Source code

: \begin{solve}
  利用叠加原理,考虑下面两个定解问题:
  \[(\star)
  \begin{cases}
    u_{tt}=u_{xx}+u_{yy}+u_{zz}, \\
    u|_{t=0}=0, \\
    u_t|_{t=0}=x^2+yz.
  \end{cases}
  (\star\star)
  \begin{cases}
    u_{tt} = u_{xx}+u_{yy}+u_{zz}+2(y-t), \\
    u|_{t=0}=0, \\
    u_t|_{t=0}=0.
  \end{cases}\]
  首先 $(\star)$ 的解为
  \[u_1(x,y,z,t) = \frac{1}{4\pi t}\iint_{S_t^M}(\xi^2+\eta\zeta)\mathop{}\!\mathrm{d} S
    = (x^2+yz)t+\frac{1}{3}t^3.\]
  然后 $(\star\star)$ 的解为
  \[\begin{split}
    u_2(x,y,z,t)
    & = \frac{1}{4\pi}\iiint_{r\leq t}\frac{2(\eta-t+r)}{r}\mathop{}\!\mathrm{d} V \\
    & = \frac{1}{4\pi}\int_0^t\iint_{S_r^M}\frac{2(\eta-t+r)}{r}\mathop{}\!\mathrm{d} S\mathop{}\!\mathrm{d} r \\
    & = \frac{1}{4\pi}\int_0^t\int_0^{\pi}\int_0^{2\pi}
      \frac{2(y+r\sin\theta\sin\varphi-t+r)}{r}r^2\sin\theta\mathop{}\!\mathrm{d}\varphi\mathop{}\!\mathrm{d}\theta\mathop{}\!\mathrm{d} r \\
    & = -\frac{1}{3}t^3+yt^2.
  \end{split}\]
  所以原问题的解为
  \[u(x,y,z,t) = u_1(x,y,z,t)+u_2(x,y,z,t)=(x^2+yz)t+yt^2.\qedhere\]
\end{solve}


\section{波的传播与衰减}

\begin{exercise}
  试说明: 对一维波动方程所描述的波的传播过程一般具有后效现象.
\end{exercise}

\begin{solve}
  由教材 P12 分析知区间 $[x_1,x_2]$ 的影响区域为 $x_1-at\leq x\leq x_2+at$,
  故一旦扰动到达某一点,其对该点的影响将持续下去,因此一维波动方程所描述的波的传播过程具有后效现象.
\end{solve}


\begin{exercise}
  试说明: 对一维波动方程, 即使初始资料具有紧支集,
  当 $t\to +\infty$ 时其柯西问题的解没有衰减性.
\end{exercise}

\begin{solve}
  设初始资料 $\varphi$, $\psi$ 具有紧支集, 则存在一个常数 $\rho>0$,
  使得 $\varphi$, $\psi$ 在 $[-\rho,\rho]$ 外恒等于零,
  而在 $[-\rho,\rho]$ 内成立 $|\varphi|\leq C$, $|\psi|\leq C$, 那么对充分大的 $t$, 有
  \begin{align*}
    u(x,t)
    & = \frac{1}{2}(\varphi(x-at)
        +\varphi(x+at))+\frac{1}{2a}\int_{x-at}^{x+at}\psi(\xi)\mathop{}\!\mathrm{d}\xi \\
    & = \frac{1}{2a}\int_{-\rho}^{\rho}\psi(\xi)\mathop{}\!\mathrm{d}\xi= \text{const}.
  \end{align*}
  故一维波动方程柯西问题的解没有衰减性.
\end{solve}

- **What to produce**
The records are to be retyped exactly. No line may be skipped.

- **Response to this exercise**
Source code

: \begin{solve}
  利用叠加原理,考虑下面两个定解问题:
  \[(\star)
  \begin{cases}
    u_{tt}=u_{xx}+u_{yy}+u_{zz}, \\
    u|_{t=0}=0, \\
    u_t|_{t=0}=x^2+yz.
  \end{cases}
  (\star\star)
  \begin{cases}
    u_{tt} = u_{xx}+u_{yy}+u_{zz}+2(y-t), \\
    u|_{t=0}=0, \\
    u_t|_{t=0}=0.
  \end{cases}\]
  首先 $(\star)$ 的解为
  \[u_1(x,y,z,t) = \frac{1}{4\pi t}\iint_{S_t^M}(\xi^2+\eta\zeta)\mathop{}\!\mathrm{d} S
    = (x^2+yz)t+\frac{1}{3}t^3.\]
  然后 $(\star\star)$ 的解为
  \[\begin{split}
    u_2(x,y,z,t)
    & = \frac{1}{4\pi}\iiint_{r\leq t}\frac{2(\eta-t+r)}{r}\mathop{}\!\mathrm{d} V \\
    & = \frac{1}{4\pi}\int_0^t\iint_{S_r^M}\frac{2(\eta-t+r)}{r}\mathop{}\!\mathrm{d} S\mathop{}\!\mathrm{d} r \\
    & = \frac{1}{4\pi}\int_0^t\int_0^{\pi}\int_0^{2\pi}
      \frac{2(y+r\sin\theta\sin\varphi-t+r)}{r}r^2\sin\theta\mathop{}\!\mathrm{d}\varphi\mathop{}\!\mathrm{d}\theta\mathop{}\!\mathrm{d} r \\
    & = -\frac{1}{3}t^3+yt^2.
  \end{split}\]
  所以原问题的解为
  \[u(x,y,z,t) = u_1(x,y,z,t)+u_2(x,y,z,t)=(x^2+yz)t+yt^2.\qedhere\]
\end{solve}


\section{波的传播与衰减}

\begin{exercise}
  试说明: 对一维波动方程所描述的波的传播过程一般具有后效现象.
\end{exercise}

\begin{solve}
  由教材 P12 分析知区间 $[x_1,x_2]$ 的影响区域为 $x_1-at\leq x\leq x_2+at$,
  故一旦扰动到达某一点,其对该点的影响将持续下去,因此一维波动方程所描述的波的传播过程具有后效现象.
\end{solve}


\begin{exercise}
  试说明: 对一维波动方程, 即使初始资料具有紧支集,
  当 $t\to +\infty$ 时其柯西问题的解没有衰减性.
\end{exercise}

\begin{solve}
  设初始资料 $\varphi$, $\psi$ 具有紧支集, 则存在一个常数 $\rho>0$,
  使得 $\varphi$, $\psi$ 在 $[-\rho,\rho]$ 外恒等于零,
  而在 $[-\rho,\rho]$ 内成立 $|\varphi|\leq C$, $|\psi|\leq C$, 那么对充分大的 $t$, 有
  \begin{align*}
    u(x,t)
    & = \frac{1}{2}(\varphi(x-at)
        +\varphi(x+at))+\frac{1}{2a}\int_{x-at}^{x+at}\psi(\xi)\mathop{}\!\mathrm{d}\xi \\
    & = \frac{1}{2a}\int_{-\rho}^{\rho}\psi(\xi)\mathop{}\!\mathrm{d}\xi= \text{const}.
  \end{align*}
  故一维波动方程柯西问题的解没有衰减性.
\end{solve}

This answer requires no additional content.